Relying on extensive examinations of fossil corals, the researchers have tracked sea level changes and volumes of glacial ice, said lead author Christina Gallup, an assistant professor of geology at the University of Minnesota-Duluth. Because sea levels fall when glaciers build up and rise during glacial melting, the elevation at which corals grow depends partly on the glacial cycle. The Minnesota team has dated many ancient corals from Barbados beaches and determined when they grew and at what elevation with respect to current sea level. They have used their findings to compare glacial cycles to cycles in Earth's orbit, which, according to the theory of Serbian scientist Milutin Milankovitch (1879-1958), provide the impetus for ice buildup and melting.
"All previous coral data are in accord with Milankovitch," said Gallup. "Scientists have followed ice ages as far back as three million years and always found frequencies in the marine record of glaciations that are the same as the frequencies of variation in Earth's orbit.
"In this study, we did a more thorough sampling of the coral terrace built during the interglacial [between ice ages] period that occurred between 130,000 and 120,000 years ago. We found corals whose age and position indicated that during the transition to that interglacial, sea level rose too early to be consistent with Milankovitch. This exception tells us something. It implies that other things can override orbital forcing of glacial cycles."
The Milankovitch theory says that summer heating at high northern latitudes drives the melting of glaciers, Gallup explained. At latitude 65 degrees north, changes in Earth's orbit would have caused summer heating to reach a minimum at about 140,000 years ago and increase to a peak at 129,000 years ago. The theory predicts that most of the melting would occur after the halfway point, that is, 134,000 years ago and later. But the corals from Barbados indicate that sea level was quite high--within 20 percent of its all-time high--136,000 years ago. Therefore, much melting must have occurred thousands of years before the halfway point.
The early melting of glaciers could have been due to one or more factors, said Gallup. Scientists have theorized that when ice sheets get heavy enough, they depress the land beneath them and sink. They encounter warmer air at lower elevations, they have less area that's accumulating snow and ice, and sometimes, seawater flows under their bottom layers and helps melt them further. Also, the height of an ice age probably experiences the biggest amounts of floating sea ice. This hinders evaporation of water, shutting off the supply of moisture that fuels snowfalls at high latitudes.
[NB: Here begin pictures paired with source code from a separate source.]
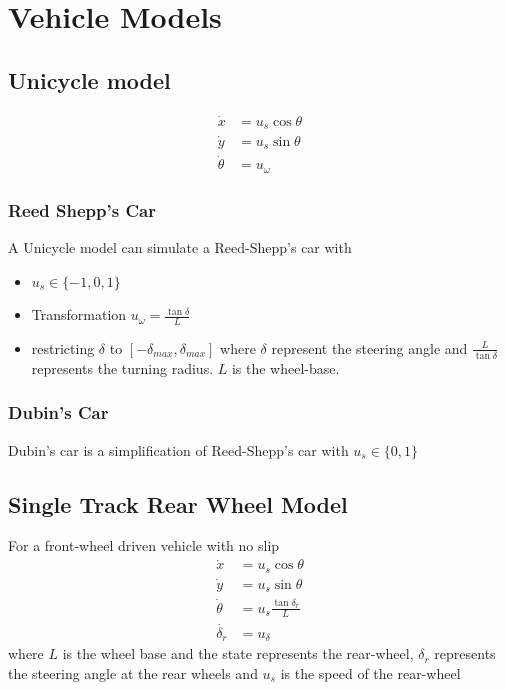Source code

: \setcounter{chapter}{0}
\chapter{Vehicle Models}
\section{Unicycle model}

\begin{align}
\dot{x} &= u_s\cos{\theta}\\
\dot{y} &= u_s\sin{\theta}\\
\dot{\theta} &= u_\omega
\end{align}
\subsection{Reed Shepp's Car}
A Unicycle model can simulate a Reed-Shepp's car with 
\begin{itemize}
    \item $u_s \in \{-1, 0, 1\}$
    \item Transformation $u_{\omega}=\frac{\tan{\delta}}{L}$
    \item restricting $\delta$ to $[-\delta_{max}, \delta_{max}]$ where $\delta$ represent the steering angle and $\frac{L}{\tan\delta}$ represents the turning radius. $L$ is the wheel-base.
\end{itemize} 
\subsection{Dubin's Car}
Dubin's car is a simplification of Reed-Shepp's car  with $u_s \in \{0, 1\}$ 


\section{Single Track Rear Wheel Model}
For a front-wheel driven vehicle with no slip
\begin{align}
\dot{x} &= u_s\cos{\theta} \\
\dot{y} & = u_s\sin{\theta} \\
\dot{\theta} & = u_s \frac{\tan{\delta_r}}{L} \\
\dot{\delta_r} &= u_\delta
\end{align}
where $L$ is the wheel base and the state represents the rear-wheel, $\delta_r$ represents the steering angle at the rear wheels and $u_s$ is the speed of the rear-wheel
A third factor was suggested by Robert Johnson, a geologist at the University of Minnesota-Twin Cities. Normally, as one moves from tropical to polar latitudes, there is a strong gradient in the amount of solar radiation received. But if this gradient and its accompanying temperature contrasts should weaken, then there will be a lesser energy gradient to drive moisture northward.
"Bob found that there was a minimum in this gradient 140,000 years ago," said Gallup. "This would contribute to glaciers deflating. They also could have been starved by sea ice and destabilized by sinking."
Gallup's colleagues in the study were University of Minnesota-Twin Cities geology professor Lawrence Edwards and postdoctoral fellow Hai Cheng, along with Fred Taylor, a faculty member at the University of Texas at Austin. The work was supported by the National Science Foundation.